View Single Post
  #39   Report Post  
Posted to alt.binaries.schematics.electronic,sci.electronics.design
John Larkin[_3_] John Larkin[_3_] is offline
external usenet poster
 
Posts: 231
Default Okay, so, what am I missing here?

On Wed, 06 Jun 2012 15:31:57 -0700, Jim Thompson
wrote:

On Tue, 5 Jun 2012 22:12:30 -0400, "Tom Del Rosso"
wrote:


Jim Thompson wrote:
On Tue, 5 Jun 2012 18:28:22 -0400, "Tom Del Rosso"
wrote:


Jim Thompson wrote:
On Wed, 23 May 2012 15:40:17 -0500, "Dave"
wrote:

Posted a while back about a project I am trying to concoct- an
intercom for my front door- and have made some progress.
Unfortunately I hit a speed bump when I added transistor Q4.
Now it only gives me noise at the output, and lots and lots of
that.
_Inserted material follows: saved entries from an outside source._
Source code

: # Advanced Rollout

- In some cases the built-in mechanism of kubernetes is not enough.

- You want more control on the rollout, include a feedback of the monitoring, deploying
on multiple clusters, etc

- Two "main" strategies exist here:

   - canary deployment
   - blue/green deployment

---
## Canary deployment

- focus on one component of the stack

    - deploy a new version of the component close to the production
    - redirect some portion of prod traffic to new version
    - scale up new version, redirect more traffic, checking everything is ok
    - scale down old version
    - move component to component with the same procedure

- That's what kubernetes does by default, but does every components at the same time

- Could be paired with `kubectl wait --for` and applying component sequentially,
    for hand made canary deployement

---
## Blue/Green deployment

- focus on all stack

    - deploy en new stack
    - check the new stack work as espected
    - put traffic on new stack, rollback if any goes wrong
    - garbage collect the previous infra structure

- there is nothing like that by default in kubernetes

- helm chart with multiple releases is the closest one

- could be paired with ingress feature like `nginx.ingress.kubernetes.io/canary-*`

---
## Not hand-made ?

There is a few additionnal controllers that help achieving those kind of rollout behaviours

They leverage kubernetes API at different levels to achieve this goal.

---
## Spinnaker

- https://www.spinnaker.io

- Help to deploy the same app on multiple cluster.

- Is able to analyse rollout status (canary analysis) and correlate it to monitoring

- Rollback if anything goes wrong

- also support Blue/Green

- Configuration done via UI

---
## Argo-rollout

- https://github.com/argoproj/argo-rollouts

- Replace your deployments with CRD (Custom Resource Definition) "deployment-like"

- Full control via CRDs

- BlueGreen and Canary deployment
Capacitors are all 100uF 35V, which I am thinking may be
the problem (maybe the last couple need to be 50 or 75V?)
Originally thought I might be overdriving Q4, so I replaced it
with a 2N5296 from my junkbox, but that just doubled the volume
of the noisy output. If anyone sees something I should but
don't, please post. The only thing I can think of is upping the
voltage on C8 and C9.

Any help is *greatly* appreciated...

Dave


Back up and do a little math. Calculate the bias current in that
last stage. (In fact, calculate all your stage biases.)

In my head, it's 14ma. That can't be right. The calc concurs. Is
that a little bit too much?

Aren't the emitter caps about 10 times as big as needed?

Ian did notice that he was just throwing gain at the problem though.

Yep, I was stunned... Ian said something cogent. But his buddy, Dave,
is beyond all hope... rude little POS.


I don't have AoE in reach, but I don't think they mention bias current in
their approach to design. They approach it with the rule of thumb that the
input impedance should be 10x the output impedance of the previous stage.
Similar. (The input impedance of the OP's stages are only slightly higher
than the previous output impedance.)

I'd like to know if you use any rules of thumb for this sort of thing. Or
is everything just optimized by multi-variable calculus?


The 10X impedance is a good rule-of-thumb for general hacking.

I tend to be an over-calculator, so I know every interaction.

I am blessed with an ability to "walk" circuits in my head and see
their functions (and faults) in a matter of seconds.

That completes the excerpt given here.